Hana Itani
Mentor: Curt D. Sigmund, Ph.D.
Lab Phone: 335-8926
Functional Characterization of Polymorphisms in the Kidney Enhancer of the Human Renin Gene
Our lab is interested in studying the Renin Angiotensin system (RAS) that plays a significant role in the regulation of blood pressure and electrolyte homeostasis. My project focuses on the renin (REN) enhancer (E) which is a highly conserved transcriptional regulatory element required for high level expression in renin-expressing As4.1 cells. We hypothesized that sequence variation in the E; particularly in transcription-factor (TF) binding sites may alter its function and may be associated with hypertension. We based this on our data showing that: 1) the mouse E (mE) is much stronger than the human E (hE) in transfection assays, and 2) there are sequence differences between the hE and mE that map to the response element (HRE) for members of the steroid hormone family of TF. We next asked whether there is natural variation in the renin E in humans. We sequenced the kidney enhancer from 90 samples derived from the Coriell Polymorphism Discovery Resource and 95 severely hypertensive Caucasian and African American individuals.

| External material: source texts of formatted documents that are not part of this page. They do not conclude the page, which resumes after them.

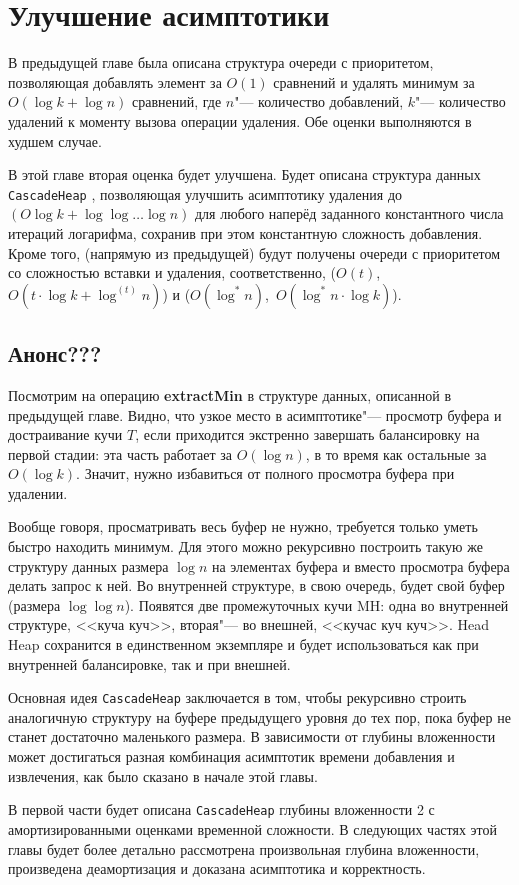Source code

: \chapter{Улучшение асимптотики}

\newcommand{\CH}{\texttt{CascadeHeap} }

В предыдущей главе была описана структура очереди с приоритетом, позволяющая
добавлять элемент за $O(1)$ сравнений и удалять минимум за $O(\log k + \log n)$
сравнений, где $n$"--- количество добавлений, $k$"--- количество удалений
к моменту вызова операции удаления. Обе оценки выполняются в худшем случае.

В этой главе вторая оценка будет улучшена.  Будет описана структура данных \CH,
позволяющая улучшить асимптотику удаления до $(O\log k + \log \log \dots \log n)$
для любого наперёд заданного константного числа итераций логарифма, сохранив при
этом константную сложность добавления. Кроме того, (напрямую из предыдущей)
будут получены очереди с приоритетом со сложностью вставки и удаления,
соответственно, ($O(t)$,~$O(t \cdot \log k + \log ^{(t)} n)$) и
($O(\log^* n)$,~$O(\log^* n \cdot \log k)$).

\section*{Анонс???}

Посмотрим на операцию \textbf{extractMin} в структуре данных, описанной в предыдущей
главе. Видно, что узкое место в асимптотике"--- просмотр буфера и достраивание
кучи $T$, если приходится экстренно завершать балансировку на первой стадии:
эта часть работает за $O(\log n)$, в то время как остальные за $O(\log k)$.
Значит, нужно избавиться от полного просмотра буфера при удалении.

Вообще говоря, просматривать весь буфер не нужно, требуется только уметь быстро
находить минимум. Для этого можно рекурсивно построить такую же структуру данных
размера $\log n$ на элементах буфера и вместо просмотра буфера делать запрос к ней.
Во внутренней структуре, в свою очередь, будет свой буфер (размера $\log \log n$).
Появятся две промежуточных кучи MH: одна во внутренней структуре, <<куча куч>>,
вторая"--- во внешней, <<кучас куч куч>>. Head Heap сохранится в единственном
экземпляре и будет использоваться как при внутренней балансировке, так и при внешней.

Основная идея \CH заключается в том, чтобы рекурсивно строить аналогичную
структуру на буфере предыдущего уровня до тех пор, пока буфер не станет достаточно
маленького размера. В зависимости от глубины вложенности может достигаться
разная комбинация асимптотик времени добавления и извлечения, как было сказано
в начале этой главы.

В первой части будет описана \CH глубины вложенности 2 с амортизированными оценками
временной сложности. В следующих частях этой главы будет более детально рассмотрена
произвольная глубина вложенности, произведена деамортизация и доказана асимптотика
и корректность.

A single relatively frequent polymorphism (7%, 2% and 7%, respectively in the Coriell, African American and Caucasian) was identified in the enhancer, one nucleotide downstream of the promoter distal half site of the RARE. This variant was transcriptionally silent in transfection assays performed in renin expressing As4.1 cells, a model of renal juxtaglomerular cells. A singleton polymorphism in the promoter was also identified in a single African American individual. This polymorphism was located between binding sites for CBF1 and HoxD10 but was also transcriptionally silent either in the presence or absence of the enhancer. Results demonstrate the presence of silent polymorphisms in the renin promoter and enhancer thus underscoring the critical importance of performing functional analyses before initiating expensive clinical studies seeking association between polymorphisms and complex diseases such as hypertension.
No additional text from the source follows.